Count every line in the following entries that holds the word "name". Only the number should be given.
::::
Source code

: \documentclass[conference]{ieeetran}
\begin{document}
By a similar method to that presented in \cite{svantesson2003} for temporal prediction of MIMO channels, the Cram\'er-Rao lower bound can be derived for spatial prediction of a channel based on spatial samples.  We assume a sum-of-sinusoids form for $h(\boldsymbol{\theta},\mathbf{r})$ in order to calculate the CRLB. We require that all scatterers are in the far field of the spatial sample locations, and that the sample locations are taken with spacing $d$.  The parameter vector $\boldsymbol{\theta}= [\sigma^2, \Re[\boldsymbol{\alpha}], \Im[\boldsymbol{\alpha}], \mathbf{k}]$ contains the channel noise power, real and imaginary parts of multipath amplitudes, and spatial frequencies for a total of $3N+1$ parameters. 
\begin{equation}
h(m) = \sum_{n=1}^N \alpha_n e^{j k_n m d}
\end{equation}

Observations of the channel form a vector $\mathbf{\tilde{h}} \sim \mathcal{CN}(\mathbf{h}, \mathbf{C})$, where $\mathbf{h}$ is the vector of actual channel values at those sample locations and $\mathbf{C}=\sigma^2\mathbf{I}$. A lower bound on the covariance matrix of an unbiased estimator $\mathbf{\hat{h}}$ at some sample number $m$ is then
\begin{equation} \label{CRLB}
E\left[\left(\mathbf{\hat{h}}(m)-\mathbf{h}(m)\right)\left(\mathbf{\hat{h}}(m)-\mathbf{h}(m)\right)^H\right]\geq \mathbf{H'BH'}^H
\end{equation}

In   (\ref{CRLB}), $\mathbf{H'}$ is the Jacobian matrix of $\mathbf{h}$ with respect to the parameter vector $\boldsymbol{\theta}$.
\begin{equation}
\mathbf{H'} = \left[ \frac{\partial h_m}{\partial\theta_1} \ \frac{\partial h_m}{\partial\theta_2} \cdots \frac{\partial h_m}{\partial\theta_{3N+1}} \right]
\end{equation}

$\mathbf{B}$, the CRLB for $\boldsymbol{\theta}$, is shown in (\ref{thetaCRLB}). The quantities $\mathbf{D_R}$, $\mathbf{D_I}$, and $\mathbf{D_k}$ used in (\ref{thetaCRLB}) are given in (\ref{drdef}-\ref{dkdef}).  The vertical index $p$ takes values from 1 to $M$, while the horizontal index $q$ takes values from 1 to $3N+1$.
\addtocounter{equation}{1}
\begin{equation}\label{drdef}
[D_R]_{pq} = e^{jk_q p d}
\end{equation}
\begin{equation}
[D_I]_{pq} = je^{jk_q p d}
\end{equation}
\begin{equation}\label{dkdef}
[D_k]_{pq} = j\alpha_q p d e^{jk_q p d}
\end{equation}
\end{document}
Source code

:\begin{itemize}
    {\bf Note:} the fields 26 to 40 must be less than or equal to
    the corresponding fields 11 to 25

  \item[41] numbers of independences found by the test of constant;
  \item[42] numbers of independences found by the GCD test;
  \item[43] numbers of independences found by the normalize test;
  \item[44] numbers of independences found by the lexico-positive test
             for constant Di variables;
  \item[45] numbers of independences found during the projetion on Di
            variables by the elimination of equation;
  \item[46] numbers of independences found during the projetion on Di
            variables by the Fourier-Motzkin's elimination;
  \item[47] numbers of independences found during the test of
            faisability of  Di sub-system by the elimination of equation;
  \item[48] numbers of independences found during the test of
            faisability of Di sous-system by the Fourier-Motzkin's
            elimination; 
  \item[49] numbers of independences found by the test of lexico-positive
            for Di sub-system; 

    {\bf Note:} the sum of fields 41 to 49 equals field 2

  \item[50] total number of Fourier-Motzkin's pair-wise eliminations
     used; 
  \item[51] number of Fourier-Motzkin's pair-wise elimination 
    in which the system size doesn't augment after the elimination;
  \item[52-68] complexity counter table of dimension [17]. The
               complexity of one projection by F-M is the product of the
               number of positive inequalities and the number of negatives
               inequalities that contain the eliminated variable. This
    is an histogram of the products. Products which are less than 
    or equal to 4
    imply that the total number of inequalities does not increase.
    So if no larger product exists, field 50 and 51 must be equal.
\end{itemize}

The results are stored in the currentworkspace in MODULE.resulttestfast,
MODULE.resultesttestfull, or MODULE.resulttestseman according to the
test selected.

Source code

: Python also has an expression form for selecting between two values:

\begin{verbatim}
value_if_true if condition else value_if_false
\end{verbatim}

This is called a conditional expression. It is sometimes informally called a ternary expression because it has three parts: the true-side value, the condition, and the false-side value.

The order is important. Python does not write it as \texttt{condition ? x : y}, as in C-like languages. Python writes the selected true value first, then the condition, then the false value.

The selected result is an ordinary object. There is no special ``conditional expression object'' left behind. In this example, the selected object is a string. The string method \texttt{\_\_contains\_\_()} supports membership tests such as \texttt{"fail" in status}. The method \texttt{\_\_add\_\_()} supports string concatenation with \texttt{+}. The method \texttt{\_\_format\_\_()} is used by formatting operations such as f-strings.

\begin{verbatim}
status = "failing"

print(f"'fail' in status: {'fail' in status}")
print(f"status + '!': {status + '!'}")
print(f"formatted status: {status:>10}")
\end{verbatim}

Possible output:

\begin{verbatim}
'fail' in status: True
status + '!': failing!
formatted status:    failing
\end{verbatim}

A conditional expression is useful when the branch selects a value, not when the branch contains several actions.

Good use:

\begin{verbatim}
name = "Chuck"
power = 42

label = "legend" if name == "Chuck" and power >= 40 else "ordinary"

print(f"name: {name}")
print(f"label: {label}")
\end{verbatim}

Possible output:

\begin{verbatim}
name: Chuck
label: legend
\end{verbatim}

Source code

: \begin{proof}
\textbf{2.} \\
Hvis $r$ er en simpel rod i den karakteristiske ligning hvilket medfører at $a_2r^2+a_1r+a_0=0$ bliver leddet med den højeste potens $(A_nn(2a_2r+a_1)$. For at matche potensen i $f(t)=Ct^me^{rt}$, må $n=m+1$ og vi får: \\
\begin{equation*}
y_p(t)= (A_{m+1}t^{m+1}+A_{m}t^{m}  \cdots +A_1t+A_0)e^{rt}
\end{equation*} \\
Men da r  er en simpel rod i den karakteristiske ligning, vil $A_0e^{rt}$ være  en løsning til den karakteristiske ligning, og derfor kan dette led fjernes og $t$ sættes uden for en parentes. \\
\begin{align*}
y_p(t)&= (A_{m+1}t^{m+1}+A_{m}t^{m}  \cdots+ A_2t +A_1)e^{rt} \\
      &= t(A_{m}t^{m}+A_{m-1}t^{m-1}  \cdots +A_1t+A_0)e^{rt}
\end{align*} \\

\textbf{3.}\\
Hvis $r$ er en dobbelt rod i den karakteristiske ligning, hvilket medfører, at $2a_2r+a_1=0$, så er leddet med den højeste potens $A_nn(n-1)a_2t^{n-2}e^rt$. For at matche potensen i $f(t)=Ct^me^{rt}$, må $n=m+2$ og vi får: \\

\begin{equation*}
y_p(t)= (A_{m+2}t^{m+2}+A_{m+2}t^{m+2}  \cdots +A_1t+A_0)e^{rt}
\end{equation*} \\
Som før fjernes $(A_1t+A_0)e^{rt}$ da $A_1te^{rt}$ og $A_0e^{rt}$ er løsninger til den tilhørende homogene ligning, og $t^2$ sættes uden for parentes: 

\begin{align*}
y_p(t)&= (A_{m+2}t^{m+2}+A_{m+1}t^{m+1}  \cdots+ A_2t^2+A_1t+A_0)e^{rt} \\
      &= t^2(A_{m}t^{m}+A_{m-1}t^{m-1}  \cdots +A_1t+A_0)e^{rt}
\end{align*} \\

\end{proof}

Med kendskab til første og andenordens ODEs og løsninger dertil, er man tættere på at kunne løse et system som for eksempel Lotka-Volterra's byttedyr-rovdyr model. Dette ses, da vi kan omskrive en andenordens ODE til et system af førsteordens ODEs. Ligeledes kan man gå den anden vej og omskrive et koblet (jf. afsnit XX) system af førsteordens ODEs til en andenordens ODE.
::::
* **Exercise result**:
4